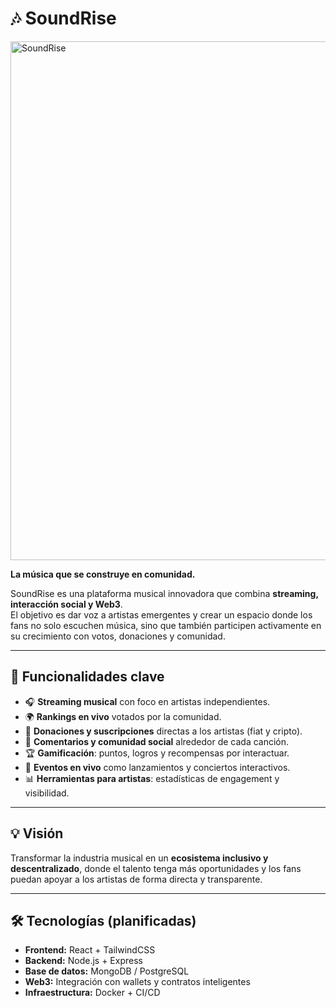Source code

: # 🎶 SoundRise


<img width="1647" height="830" alt="SoundRise" src="https://github.com/user-attachments/assets/2667f377-b4ab-4da7-964d-fbb3e24d05c0" />


**La música que se construye en comunidad.**

SoundRise es una plataforma musical innovadora que combina **streaming, interacción social y Web3**.  
El objetivo es dar voz a artistas emergentes y crear un espacio donde los fans no solo escuchen música, sino que también participen activamente en su crecimiento con votos, donaciones y comunidad.

---

## 🚀 Funcionalidades clave

- 🎧 **Streaming musical** con foco en artistas independientes.  
- 🌍 **Rankings en vivo** votados por la comunidad.  
- 💎 **Donaciones y suscripciones** directas a los artistas (fiat y cripto).  
- 💬 **Comentarios y comunidad social** alrededor de cada canción.  
- 🏆 **Gamificación**: puntos, logros y recompensas por interactuar.  
- 🎤 **Eventos en vivo** como lanzamientos y conciertos interactivos.  
- 📊 **Herramientas para artistas**: estadísticas de engagement y visibilidad.  

---

## 💡 Visión

Transformar la industria musical en un **ecosistema inclusivo y descentralizado**, donde el talento tenga más oportunidades y los fans puedan apoyar a los artistas de forma directa y transparente.

---

## 🛠️ Tecnologías (planificadas)

- **Frontend:** React + TailwindCSS  
- **Backend:** Node.js + Express  
- **Base de datos:** MongoDB / PostgreSQL  
- **Web3:** Integración con wallets y contratos inteligentes  
- **Infraestructura:** Docker + CI/CD  




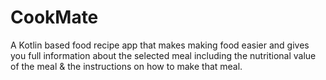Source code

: # CookMate
A Kotlin based food recipe app that makes making food easier and gives you full information about the selected meal including the nutritional value of the meal &amp; the instructions on how to make that meal.
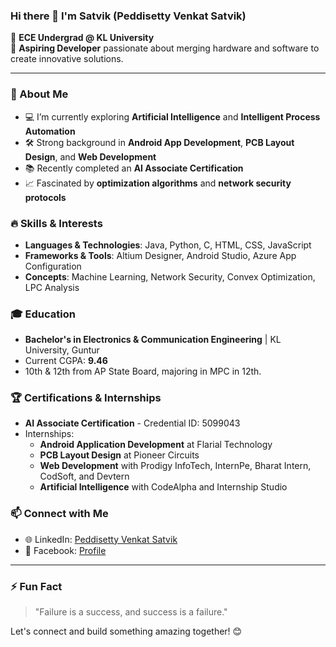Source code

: ### Hi there 👋 I'm Satvik (Peddisetty Venkat Satvik) 

🔧 **ECE Undergrad @ KL University**  
🚀 **Aspiring Developer** passionate about merging hardware and software to create innovative solutions. 

---

### 🌟 About Me
- 💻 I’m currently exploring **Artificial Intelligence** and **Intelligent Process Automation**
- 🛠️ Strong background in **Android App Development**, **PCB Layout Design**, and **Web Development**
- 📚 Recently completed an **AI Associate Certification**
- 📈 Fascinated by **optimization algorithms** and **network security protocols**

### 🔥 Skills & Interests
- **Languages & Technologies**: Java, Python, C, HTML, CSS, JavaScript
- **Frameworks & Tools**: Altium Designer, Android Studio, Azure App Configuration
- **Concepts**: Machine Learning, Network Security, Convex Optimization, LPC Analysis

### 🎓 Education
- **Bachelor's in Electronics & Communication Engineering** | KL University, Guntur  
- Current CGPA: **9.46**  
- 10th & 12th from AP State Board, majoring in MPC in 12th.

### 🏆 Certifications & Internships
- **AI Associate Certification** - Credential ID: 5099043
- Internships:
  - **Android Application Development** at Flarial Technology
  - **PCB Layout Design** at Pioneer Circuits
  - **Web Development** with Prodigy InfoTech, InternPe, Bharat Intern, CodSoft, and Devtern
  - **Artificial Intelligence** with CodeAlpha and Internship Studio

### 📫 Connect with Me
- 🌐 LinkedIn: [Peddisetty Venkat Satvik](https://linkedin.com/in/peddisetty-venkat-satvik-363903284)
- 💼 Facebook: [Profile](https://www.facebook.com/profile.php?id=100094118957923)

---

### ⚡ Fun Fact
> "Failure is a success, and success is a failure."

Let's connect and build something amazing together! 😊
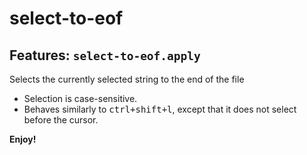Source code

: # select-to-eof

## Features: `select-to-eof.apply`

Selects the currently selected string to the end of the file

+ Selection is case-sensitive.
+ Behaves similarly to <kbd>ctrl+shift+l</kbd>, except that it does not select before the cursor.


**Enjoy!**
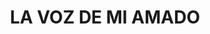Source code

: ---
capo: 0
id: 101
lang: es-es
step: pre
subtitle: ''
tags:
- vin
- pas
- pen
title: LA VOZ DE MI AMADO
---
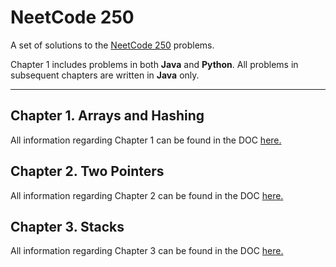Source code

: # NeetCode 250

A set of solutions to the [NeetCode 250](https://neetcode.io/practice) problems.

Chapter 1 includes problems in both **Java** and **Python**.
All problems in subsequent chapters are written in **Java** only.

---

## Chapter 1. Arrays and Hashing

All information regarding Chapter 1 can be found in the DOC [here.](ArraysAndHashing/DOC.md)

## Chapter 2. Two Pointers

All information regarding Chapter 2 can be found in the DOC [here.](TwoPointers/DOC.md)

## Chapter 3. Stacks

All information regarding Chapter 3 can be found in the DOC [here.](Stacks/DOC.md)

# # # #

(WHAT YOU HAVE TO DO):
Pick out the lines above containing the word "that", then copy them.

(WRITTEN SOLUTION):
A Kotlin based food recipe app that makes making food easier and gives you full information about the selected meal including the nutritional value of the meal &amp; the instructions on how to make that meal.
+ Behaves similarly to <kbd>ctrl+shift+l</kbd>, except that it does not select before the cursor.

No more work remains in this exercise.